### ABOUT THIS EXERCISE
Print every record exactly, but leave out the pictures.

+ + + + + + +

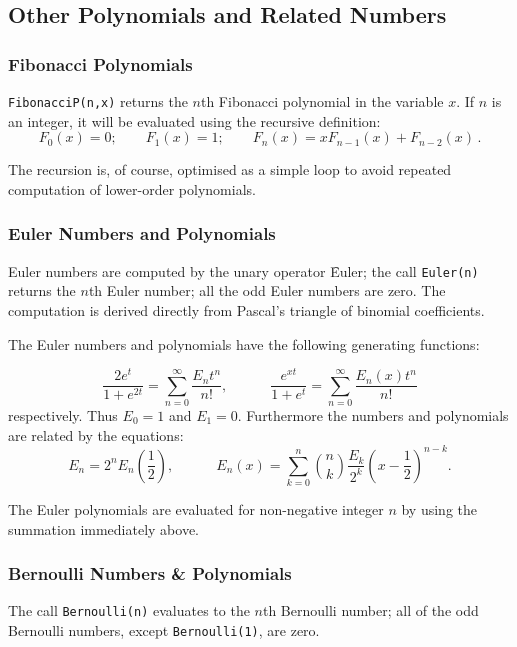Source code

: \subsection{Other Polynomials and Related Numbers}

\subsubsection{Fibonacci Polynomials}
\hypertarget{FIBONACCIP}{}
\texttt{FibonacciP(n,x)} returns the $n$th Fibonacci polynomial
in the variable $x$. If $n$ is an integer, it will be
evaluated using the recursive definition:
\[F_0(x) = 0;\qquad F_1(x) = 1; \qquad F_n(x) = x F_{n-1}(x) + F_{n-2}(x)\,.\]

The recursion is, of course, optimised as a simple loop to avoid repeated
computation of lower-order polynomials.

\subsubsection{Euler Numbers and Polynomials}
\hypertarget{EULERP}{}
Euler numbers are computed by the unary operator \f{Euler}; the
call \texttt{Euler(n)} returns the $n$th Euler number; all the odd Euler
numbers are zero. The computation is
derived directly from Pascal's triangle of binomial coefficients.

The Euler numbers and polynomials have the following generating functions:

\[\frac {2e^t} {1+e^{2t}} = \sum_{n=0}^{\infty}\frac{E_nt^n}{n!},\qquad\quad
\frac {e^{x t}} {1+e^t} = \sum_{n=0}^{\infty}\frac{E_n(x)t^n}{n!}\]
respectively.  Thus $E_0=1$ and $E_1=0$. Furthermore the numbers and
polynomials are related by the equations:
\[ E_n = 2^nE_n\left(\frac{1}{2}\right),\qquad\quad
E_n(x) = \sum_{k=0}^n \binom{n}{k} \frac{E_k}{2^k} \left(x-\frac{1}{2}\right)^{n-k}.\]

The Euler polynomials are evaluated for non-negative integer $n$ by using
the summation immediately above.

\subsubsection{Bernoulli Numbers \& Polynomials}
\hypertarget{BERNOULLIP}{}
The call \texttt{Bernoulli(n)}
evaluates to the $n$th Bernoulli number;
all of the odd Bernoulli numbers, except \texttt{Bernoulli(1)}, are
zero.

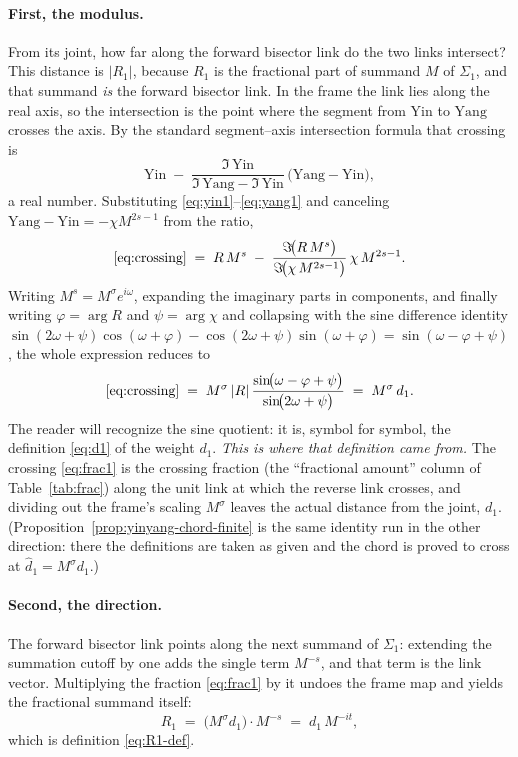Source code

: \documentclass[11pt]{article}
\theoremstyle{definition}
\begin{document}
\paragraph{First, the modulus.} From its joint, how far along the forward
bisector link do the two links intersect? This distance is $|R_{1}|$,
because $R_{1}$ is the fractional part of summand $M$ of
$\Sigma_1$, and that summand \emph{is} the forward bisector link. In the
frame the link lies along the real axis, so the intersection is the point
where the segment from $\mathrm{Yin}$ to $\mathrm{Yang}$ crosses the axis. By
the standard segment--axis intersection formula that crossing is
\begin{equation}\label{eq:crossing}
\mathrm{Yin}
\;-\;
\frac{\Im\,\mathrm{Yin}}
     {\Im\,\mathrm{Yang}-\Im\,\mathrm{Yin}}\,
\bigl(\mathrm{Yang}-\mathrm{Yin}\bigr),
\end{equation}
a real number. Substituting \eqref{eq:yin1}--\eqref{eq:yang1} and canceling
$\mathrm{Yang}-\mathrm{Yin}=-\chi M^{2s-1}$ from the ratio,
\begin{equation}\label{eq:yang3lin}
\eqref{eq:crossing}
\;=\;
R\,M^{s}
\;-\;
\frac{\Im\!\bigl(R\,M^{s}\bigr)}
     {\Im\!\bigl(\chi\,M^{2s-1}\bigr)}\,
\chi\,M^{2s-1}.
\end{equation}
Writing $M^{s}=M^{\sigma}e^{i\omega}$, expanding the imaginary parts in
components, and finally writing $\varphi=\arg R$ and $\psi=\arg\chi$ and
collapsing with the sine difference identity
$\sin(2\omega+\psi)\cos(\omega+\varphi)-\cos(2\omega+\psi)\sin(\omega+\varphi)
=\sin(\omega-\varphi+\psi)$, the whole expression reduces to
\begin{equation}\label{eq:frac1}
\eqref{eq:crossing}
\;=\;
M^{\sigma}\,|R|\,
\frac{\sin\!\bigl(\omega-\varphi+\psi\bigr)}{\sin\!\bigl(2\omega+\psi\bigr)}
\;=\; M^{\sigma}\, d_1 .
\end{equation}
The reader will recognize the sine quotient: it is, symbol for symbol, the
definition \eqref{eq:d1} of the weight $d_1$. \emph{This is where that
definition came from.} The crossing \eqref{eq:frac1} is the crossing
fraction (the ``fractional amount'' column of Table~\ref{tab:frac})
along the unit link at which the reverse link crosses, and dividing out the frame's
scaling $M^{\sigma}$ leaves the actual distance from the joint,
$d_1$. (Proposition~\ref{prop:yinyang-chord-finite} is the same identity
run in the other direction: there the definitions are taken as given and
the chord is proved to cross at $\hat d_1=M^{\sigma}d_1$.)

\paragraph{Second, the direction.} The forward bisector link points along the
next summand of $\Sigma_1$: extending the summation cutoff by one adds the
single term $M^{-s}$, and that term is the link vector. Multiplying the
fraction \eqref{eq:frac1} by it undoes the frame map and yields the
fractional summand itself:
\begin{equation}\label{eq:R1-derived}
R_{1}
\;=\;
\bigl(M^{\sigma} d_1\bigr)\cdot M^{-s}
\;=\;
d_1\,M^{-it},
\end{equation}
which is definition \eqref{eq:R1-def}.
\end{document}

+ + + + + + +

### YOUR SOLUTION
Source code

: \subsection{Other Polynomials and Related Numbers}

\subsubsection{Fibonacci Polynomials}
\hypertarget{FIBONACCIP}{}
\texttt{FibonacciP(n,x)} returns the $n$th Fibonacci polynomial
in the variable $x$. If $n$ is an integer, it will be
evaluated using the recursive definition:
\[F_0(x) = 0;\qquad F_1(x) = 1; \qquad F_n(x) = x F_{n-1}(x) + F_{n-2}(x)\,.\]

The recursion is, of course, optimised as a simple loop to avoid repeated
computation of lower-order polynomials.

\subsubsection{Euler Numbers and Polynomials}
\hypertarget{EULERP}{}
Euler numbers are computed by the unary operator \f{Euler}; the
call \texttt{Euler(n)} returns the $n$th Euler number; all the odd Euler
numbers are zero. The computation is
derived directly from Pascal's triangle of binomial coefficients.

The Euler numbers and polynomials have the following generating functions:

\[\frac {2e^t} {1+e^{2t}} = \sum_{n=0}^{\infty}\frac{E_nt^n}{n!},\qquad\quad
\frac {e^{x t}} {1+e^t} = \sum_{n=0}^{\infty}\frac{E_n(x)t^n}{n!}\]
respectively.  Thus $E_0=1$ and $E_1=0$. Furthermore the numbers and
polynomials are related by the equations:
\[ E_n = 2^nE_n\left(\frac{1}{2}\right),\qquad\quad
E_n(x) = \sum_{k=0}^n \binom{n}{k} \frac{E_k}{2^k} \left(x-\frac{1}{2}\right)^{n-k}.\]

The Euler polynomials are evaluated for non-negative integer $n$ by using
the summation immediately above.

\subsubsection{Bernoulli Numbers \& Polynomials}
\hypertarget{BERNOULLIP}{}
The call \texttt{Bernoulli(n)}
evaluates to the $n$th Bernoulli number;
all of the odd Bernoulli numbers, except \texttt{Bernoulli(1)}, are
zero.

Source code

: \documentclass[11pt]{article}
\theoremstyle{definition}
\begin{document}
\paragraph{First, the modulus.} From its joint, how far along the forward
bisector link do the two links intersect? This distance is $|R_{1}|$,
because $R_{1}$ is the fractional part of summand $M$ of
$\Sigma_1$, and that summand \emph{is} the forward bisector link. In the
frame the link lies along the real axis, so the intersection is the point
where the segment from $\mathrm{Yin}$ to $\mathrm{Yang}$ crosses the axis. By
the standard segment--axis intersection formula that crossing is
\begin{equation}\label{eq:crossing}
\mathrm{Yin}
\;-\;
\frac{\Im\,\mathrm{Yin}}
     {\Im\,\mathrm{Yang}-\Im\,\mathrm{Yin}}\,
\bigl(\mathrm{Yang}-\mathrm{Yin}\bigr),
\end{equation}
a real number. Substituting \eqref{eq:yin1}--\eqref{eq:yang1} and canceling
$\mathrm{Yang}-\mathrm{Yin}=-\chi M^{2s-1}$ from the ratio,
\begin{equation}\label{eq:yang3lin}
\eqref{eq:crossing}
\;=\;
R\,M^{s}
\;-\;
\frac{\Im\!\bigl(R\,M^{s}\bigr)}
     {\Im\!\bigl(\chi\,M^{2s-1}\bigr)}\,
\chi\,M^{2s-1}.
\end{equation}
Writing $M^{s}=M^{\sigma}e^{i\omega}$, expanding the imaginary parts in
components, and finally writing $\varphi=\arg R$ and $\psi=\arg\chi$ and
collapsing with the sine difference identity
$\sin(2\omega+\psi)\cos(\omega+\varphi)-\cos(2\omega+\psi)\sin(\omega+\varphi)
=\sin(\omega-\varphi+\psi)$, the whole expression reduces to
\begin{equation}\label{eq:frac1}
\eqref{eq:crossing}
\;=\;
M^{\sigma}\,|R|\,
\frac{\sin\!\bigl(\omega-\varphi+\psi\bigr)}{\sin\!\bigl(2\omega+\psi\bigr)}
\;=\; M^{\sigma}\, d_1 .
\end{equation}
The reader will recognize the sine quotient: it is, symbol for symbol, the
definition \eqref{eq:d1} of the weight $d_1$. \emph{This is where that
definition came from.} The crossing \eqref{eq:frac1} is the crossing
fraction (the ``fractional amount'' column of Table~\ref{tab:frac})
along the unit link at which the reverse link crosses, and dividing out the frame's
scaling $M^{\sigma}$ leaves the actual distance from the joint,
$d_1$. (Proposition~\ref{prop:yinyang-chord-finite} is the same identity
run in the other direction: there the definitions are taken as given and
the chord is proved to cross at $\hat d_1=M^{\sigma}d_1$.)

\paragraph{Second, the direction.} The forward bisector link points along the
next summand of $\Sigma_1$: extending the summation cutoff by one adds the
single term $M^{-s}$, and that term is the link vector. Multiplying the
fraction \eqref{eq:frac1} by it undoes the frame map and yields the
fractional summand itself:
\begin{equation}\label{eq:R1-derived}
R_{1}
\;=\;
\bigl(M^{\sigma} d_1\bigr)\cdot M^{-s}
\;=\;
d_1\,M^{-it},
\end{equation}
which is definition \eqref{eq:R1-def}.
\end{document}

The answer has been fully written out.